Detail Focused: ElasticSearch practice

Installation:

install ElasticSearch
    curl -XGET http://localhost:9200/
install Kibana
change config/kibana.yml, uncomment elasticsearch.url: "http://localhost:9200"
    http://localhost:5601
install sense plugin
    kibana plugin --install elastic/sense
run kibana
     http://localhost:5601/app/sense

ElasticSearch concepts

index - a collection of documents (think it as database)
type - represents a class/category of similar documents, e.g. "user" (think it as table)
mapping - similar to database schema for a table in RDBMS
includes the data type for each field, e.g. string, integer
Also includes information on how fields should be indexed and stored by Lucene
Document - a basic unit of information that can be indexed, consists of fields(think it as columns) which are key/value pairs. (think it as row in tables)
SHARDS
a index can be divided into multiple SHARDS, if one machine cannot store all data from the node
stored on any node in cluster
REPLICAS
a copy of a SHARDS, never resides on the same node of original SHARDS
Elastic search
To rank documents for a query, a score is calculated for each document that matches a query. The higher the score, the more relevant the document is to the search query.
Queries in query context affect the scores of matching documents.

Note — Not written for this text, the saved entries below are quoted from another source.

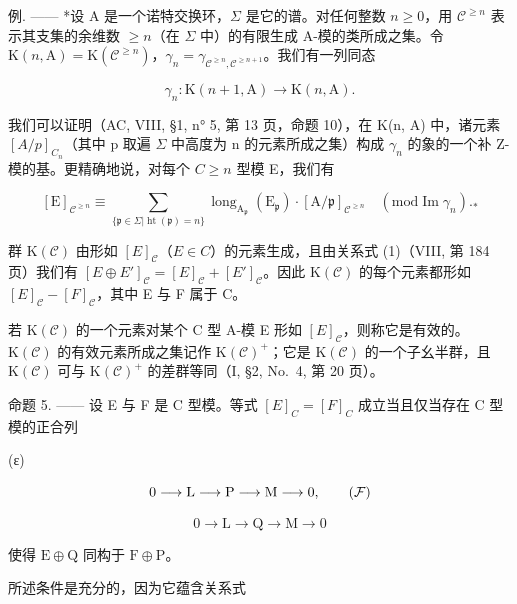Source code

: 例. —— *设 A 是一个诺特交换环，\(\Sigma\) 是它的谱。对任何整数 \(n \geqslant 0\)，用 \(\mathcal{C}^{\geqslant n}\) 表示其支集的余维数 \(\geqslant n\)（在 \(\Sigma\) 中）的有限生成 A-模的类所成之集。令 \(\mathrm{K}(n,\mathrm{A}) = \mathrm{K}(\mathcal{C}^{\geqslant n})\)，\(\gamma_{n} = \gamma_{\mathcal{C}^{\geqslant n},\mathcal{C}^{\geqslant n + 1}}\)。我们有一列同态

\[
\gamma_ {n}: \mathrm{K} (n + 1, \mathrm{A}) \longrightarrow \mathrm{K} (n, \mathrm{A}).
\]

我们可以证明（AC, VIII, §1, n° 5, 第 13 页，命题 10），在 K(n, A) 中，诸元素 \([A/p]_{C_{n}}\)（其中 p 取遍 \(\Sigma\) 中高度为 n 的元素所成之集）构成 \(\gamma_{n}\) 的象的一个补 Z-模的基。更精确地说，对每个 \(C \geqslant n\) 型模 E，我们有

\[
[ \mathrm{E} ] _ {\mathcal {C} ^ {\geqslant n}} \equiv \sum_ {\{\mathfrak {p} \in \Sigma | \operatorname{ht} (\mathfrak {p}) = n \}} \operatorname{long} _ {\mathrm{A} _ {\mathfrak {p}}} (\mathrm{E} _ {\mathfrak {p}}) \cdot [ \mathrm{A} / \mathfrak {p} ] _ {\mathcal {C} ^ {\geqslant n}} \quad (\mathrm{mod} \operatorname{Im} \gamma_ {n}). _ {*}
\]

群 \(\mathrm{K}(\mathcal{C})\) 由形如 \([E]_{\mathcal{C}}\)（\(E \in C\)）的元素生成，且由关系式 (1)（VIII, 第 184 页）我们有 \([E \oplus E']_{\mathcal{C}} = [E]_{\mathcal{C}} + [E']_{\mathcal{C}}\)。因此 \(\mathrm{K}(\mathcal{C})\) 的每个元素都形如 \([E]_{\mathcal{C}} - [F]_{\mathcal{C}}\)，其中 E 与 F 属于 C。

若 \(\mathrm{K}(\mathcal{C})\) 的一个元素对某个 C 型 A-模 E 形如 \([E]_{\mathcal{C}}\)，则称它是有效的。\(\mathrm{K}(\mathcal{C})\) 的有效元素所成之集记作 \(\mathrm{K}(\mathcal{C})^{+}\)；它是 \(\mathrm{K}(\mathcal{C})\) 的一个子幺半群，且 \(\mathrm{K}(\mathcal{C})\) 可与 \(\mathrm{K}(\mathcal{C})^{+}\) 的差群等同（I, §2, No.~4, 第 20 页）。

命题 5. —— 设 E 与 F 是 C 型模。等式 \([E]_{C} = [F]_{C}\) 成立当且仅当存在 C 型模的正合列

(ε)

\[
0 \longrightarrow \mathrm{L} \longrightarrow \mathrm{P} \longrightarrow \mathrm{M} \longrightarrow 0,\tag{\( \mathcal{F} \)}
\]

\[
0 \longrightarrow \mathrm{L} \longrightarrow \mathrm{Q} \longrightarrow \mathrm{M} \longrightarrow 0
\]

使得 \(\mathrm{E} \oplus \mathrm{Q}\) 同构于 \(\mathrm{F} \oplus \mathrm{P}\)。

所述条件是充分的，因为它蕴含关系式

The queries in query context answer the question: "How well does the document match?"

Queries in filter context do not affect the scores of matching documents.

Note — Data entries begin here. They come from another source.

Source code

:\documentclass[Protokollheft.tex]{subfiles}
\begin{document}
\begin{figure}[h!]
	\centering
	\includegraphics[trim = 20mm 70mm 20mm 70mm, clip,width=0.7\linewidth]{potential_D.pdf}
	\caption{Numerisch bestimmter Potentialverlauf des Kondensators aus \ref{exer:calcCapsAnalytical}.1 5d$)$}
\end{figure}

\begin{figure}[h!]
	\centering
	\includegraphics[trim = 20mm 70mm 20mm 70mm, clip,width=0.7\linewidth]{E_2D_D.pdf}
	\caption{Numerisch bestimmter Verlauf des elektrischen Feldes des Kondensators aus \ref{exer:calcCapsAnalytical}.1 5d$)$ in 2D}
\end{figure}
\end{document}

The queries in filter context answer the question: "Does the document match"

Query String

Query DSL - for complex and advanced queries
https://www.youtube.com/watch?v=ybu8XwbwXCQ

Leaf queries
Look for particular values in particular fields.
Compound queries
wrap leaf clauses or even other compound query clauses
Full Text queries
running full text queries on full text fields.
Term level queries
Used for exact matching of values, usually for structured data like number or dates, e.g. finding person born between year 1980 and 2000
Joining queries
performing joins in distributed system is expensive
Elastic provides Nested Query
has_child query returns parent documents whose child documents match the query
has_parent query returns child documents whose parent document matches the query

Geo Queries
command type in sense
GET /ecommerce/product/_search?q=name:(pasta AND spaghetti)
index type api query string
GET /ecommerce/product/_search?q=(name:(pasta AND spaghetti) AND status:active)
GET /ecommerce/product/_search?q=name:+pasta -spaghetti //does not include spaghetti
GET /ecommerce/product/_search?q=name:pasta spaghetti //without "", it equals to pasta OR spaghetti
GET /ecommerce/product/_search?q=name:"pasta spaghetti" // equals to pasta AND spaghetti, but the order does matter. The found value is pasta - spaghetti, it is not 100% match. It is analysed.

Types of aggregations
Metric
Bucket
Pipeline

useful query
list all index
http://localhost:9200/_cat/indices?v

one example to query
http://localhost:9200/logstash-2016.11.21/_search?pretty&q=response=200

query on subfields
http://localhost:9200/mytest/_search?pretty&q=metadata._offset:3068837

_source_exclude/_source_include

http://localhost:9200/simpsons/episode/1/_source?_source_exclude=video_url

http://localhost:9200/simpsons/episode/1/_source?_source_include=title

reindex data

Reindex data copies documents from one index to another. I already have one index with documents. I found I wanted to change the analyzer on one field. I created the new index as the index can not be modified. Reindex from the old index to the new index, then the new index has all the documents in the old index.
https://www.elastic.co/guide/en/elasticsearch/reference/current/docs-reindex.html

You can limit the documents by adding type or adding a query.

delete documents by query

https://www.elastic.co/guide/en/elasticsearch/reference/5.3/docs-delete-by-query.html

increase index queue size

When doing bulk index, I got the error
rejected execution (queue capacity 200)
To increase the index queue, one way is to put this setting in elasticsearch.yml and restart the server.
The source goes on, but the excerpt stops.